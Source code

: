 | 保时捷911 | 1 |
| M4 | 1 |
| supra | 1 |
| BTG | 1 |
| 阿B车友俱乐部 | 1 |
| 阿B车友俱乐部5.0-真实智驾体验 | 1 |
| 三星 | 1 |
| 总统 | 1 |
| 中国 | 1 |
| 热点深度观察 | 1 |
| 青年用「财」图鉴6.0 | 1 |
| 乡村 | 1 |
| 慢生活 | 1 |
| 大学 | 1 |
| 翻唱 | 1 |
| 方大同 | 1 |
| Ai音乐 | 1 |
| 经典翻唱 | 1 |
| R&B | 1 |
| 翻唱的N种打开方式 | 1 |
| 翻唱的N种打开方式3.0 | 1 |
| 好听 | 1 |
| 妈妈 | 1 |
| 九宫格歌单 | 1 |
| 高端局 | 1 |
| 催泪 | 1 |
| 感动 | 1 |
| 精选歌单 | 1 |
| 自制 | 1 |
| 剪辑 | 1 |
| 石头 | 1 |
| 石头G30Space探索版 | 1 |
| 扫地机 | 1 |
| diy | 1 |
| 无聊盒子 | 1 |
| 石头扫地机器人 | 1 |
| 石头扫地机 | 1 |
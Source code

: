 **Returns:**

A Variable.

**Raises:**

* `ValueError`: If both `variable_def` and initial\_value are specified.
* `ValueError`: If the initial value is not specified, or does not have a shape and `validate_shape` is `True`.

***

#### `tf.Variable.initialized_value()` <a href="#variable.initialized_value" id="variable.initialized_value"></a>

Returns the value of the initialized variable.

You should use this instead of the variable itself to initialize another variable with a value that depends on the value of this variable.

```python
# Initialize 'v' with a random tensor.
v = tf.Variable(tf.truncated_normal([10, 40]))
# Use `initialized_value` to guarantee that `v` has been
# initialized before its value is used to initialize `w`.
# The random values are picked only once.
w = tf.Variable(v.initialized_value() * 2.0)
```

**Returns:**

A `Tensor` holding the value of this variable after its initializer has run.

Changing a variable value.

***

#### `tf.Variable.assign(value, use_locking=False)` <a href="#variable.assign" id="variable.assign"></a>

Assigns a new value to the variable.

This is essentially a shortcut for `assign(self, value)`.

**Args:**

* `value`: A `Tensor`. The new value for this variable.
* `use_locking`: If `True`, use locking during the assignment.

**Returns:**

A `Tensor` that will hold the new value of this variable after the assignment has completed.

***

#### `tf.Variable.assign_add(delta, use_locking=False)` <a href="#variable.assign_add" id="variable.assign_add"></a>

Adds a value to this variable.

- [EXERCISE DESCRIPTION] Within the listing, how many lines hold "specified"? Write only that number.

- [RESPONSE TO THIS EXERCISE] 2